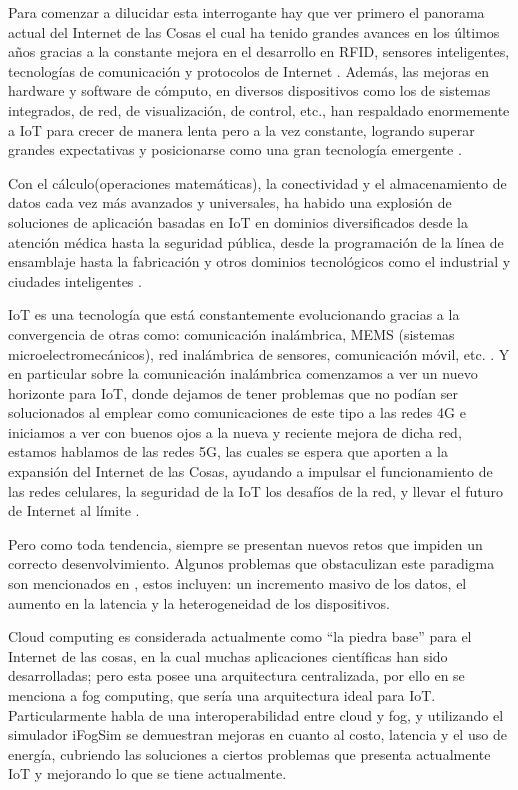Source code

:\vskip 0.8cm
Para comenzar a dilucidar esta interrogante hay que ver primero el panorama actual del Internet de las Cosas el cual ha tenido grandes avances en los últimos años gracias a la constante mejora en el desarrollo en RFID, sensores inteligentes, tecnologías de comunicación y protocolos de Internet \citep{alfuqaha2015,borgia2014}. Además, las mejoras en hardware y software de cómputo, en diversos dispositivos como los de sistemas integrados, de red, de visualización, de control, etc., han respaldado enormemente a IoT para crecer de manera lenta pero a la vez constante, logrando superar grandes expectativas y posicionarse como una gran tecnología emergente \citep{vyas2017}.\par
\vskip 0.3cm
Con el cálculo(operaciones matemáticas), la conectividad y el almacenamiento de datos cada vez más avanzados y universales, ha habido una explosión de soluciones de aplicación basadas en IoT en dominios diversificados desde la atención médica hasta la seguridad pública, desde la programación de la línea de ensamblaje hasta la fabricación y otros dominios tecnológicos como el industrial y ciudades inteligentes \citep{borgia2014,vyas2017}.\par
\vskip 0.3cm
IoT es una tecnología que está constantemente evolucionando gracias a la convergencia de otras como: comunicación inalámbrica, MEMS (sistemas microelectromecánicos), red inalámbrica de sensores, comunicación móvil, etc. \citep{vyas2017}. Y en particular sobre la comunicación inalámbrica comenzamos a ver un nuevo horizonte para IoT, donde dejamos de tener problemas que no podían ser solucionados al emplear como comunicaciones de este tipo a las redes 4G e iniciamos a ver con buenos ojos a la nueva y reciente mejora de dicha red, estamos hablamos de las redes 5G, las cuales se espera que aporten a la expansión del Internet de las Cosas, ayudando a impulsar el funcionamiento de las redes celulares, la seguridad de la IoT los desafíos de la red, y llevar el futuro de Internet al límite \citep{li2018}.\par
\vskip 0.3cm
Pero como toda tendencia, siempre se presentan nuevos retos que impiden un correcto desenvolvimiento. Algunos problemas que obstaculizan este paradigma son mencionados en \citep{borgia2014,ibrahim2015,mahumd2018}, estos incluyen: un incremento masivo de los datos, el aumento en la latencia y la heterogeneidad de los dispositivos.\par
\vskip 0.3cm
Cloud computing \citep{ibrahim2015} es considerada actualmente como “la piedra base” para el Internet de las cosas, en la cual muchas aplicaciones científicas han sido desarrolladas; pero esta posee una arquitectura centralizada, por ello en \citep{mahumd2018,patel2018,yi2015} se menciona a fog computing, que sería una arquitectura ideal para IoT. Particularmente \citep{mahumd2018} habla de una interoperabilidad entre cloud y fog, y utilizando el simulador iFogSim se demuestran mejoras en cuanto al costo, latencia y el uso de energía, cubriendo las soluciones a ciertos problemas que presenta actualmente IoT y mejorando lo que se tiene actualmente.\par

- - - - - - -

- The problem:
Give the records above again verbatim, pictures omitted.

- Exercise solution:
Source code

:\vskip 0.8cm
Para comenzar a dilucidar esta interrogante hay que ver primero el panorama actual del Internet de las Cosas el cual ha tenido grandes avances en los últimos años gracias a la constante mejora en el desarrollo en RFID, sensores inteligentes, tecnologías de comunicación y protocolos de Internet \citep{alfuqaha2015,borgia2014}. Además, las mejoras en hardware y software de cómputo, en diversos dispositivos como los de sistemas integrados, de red, de visualización, de control, etc., han respaldado enormemente a IoT para crecer de manera lenta pero a la vez constante, logrando superar grandes expectativas y posicionarse como una gran tecnología emergente \citep{vyas2017}.\par
\vskip 0.3cm
Con el cálculo(operaciones matemáticas), la conectividad y el almacenamiento de datos cada vez más avanzados y universales, ha habido una explosión de soluciones de aplicación basadas en IoT en dominios diversificados desde la atención médica hasta la seguridad pública, desde la programación de la línea de ensamblaje hasta la fabricación y otros dominios tecnológicos como el industrial y ciudades inteligentes \citep{borgia2014,vyas2017}.\par
\vskip 0.3cm
IoT es una tecnología que está constantemente evolucionando gracias a la convergencia de otras como: comunicación inalámbrica, MEMS (sistemas microelectromecánicos), red inalámbrica de sensores, comunicación móvil, etc. \citep{vyas2017}. Y en particular sobre la comunicación inalámbrica comenzamos a ver un nuevo horizonte para IoT, donde dejamos de tener problemas que no podían ser solucionados al emplear como comunicaciones de este tipo a las redes 4G e iniciamos a ver con buenos ojos a la nueva y reciente mejora de dicha red, estamos hablamos de las redes 5G, las cuales se espera que aporten a la expansión del Internet de las Cosas, ayudando a impulsar el funcionamiento de las redes celulares, la seguridad de la IoT los desafíos de la red, y llevar el futuro de Internet al límite \citep{li2018}.\par
\vskip 0.3cm
Pero como toda tendencia, siempre se presentan nuevos retos que impiden un correcto desenvolvimiento. Algunos problemas que obstaculizan este paradigma son mencionados en \citep{borgia2014,ibrahim2015,mahumd2018}, estos incluyen: un incremento masivo de los datos, el aumento en la latencia y la heterogeneidad de los dispositivos.\par
\vskip 0.3cm
Cloud computing \citep{ibrahim2015} es considerada actualmente como “la piedra base” para el Internet de las cosas, en la cual muchas aplicaciones científicas han sido desarrolladas; pero esta posee una arquitectura centralizada, por ello en \citep{mahumd2018,patel2018,yi2015} se menciona a fog computing, que sería una arquitectura ideal para IoT. Particularmente \citep{mahumd2018} habla de una interoperabilidad entre cloud y fog, y utilizando el simulador iFogSim se demuestran mejoras en cuanto al costo, latencia y el uso de energía, cubriendo las soluciones a ciertos problemas que presenta actualmente IoT y mejorando lo que se tiene actualmente.\par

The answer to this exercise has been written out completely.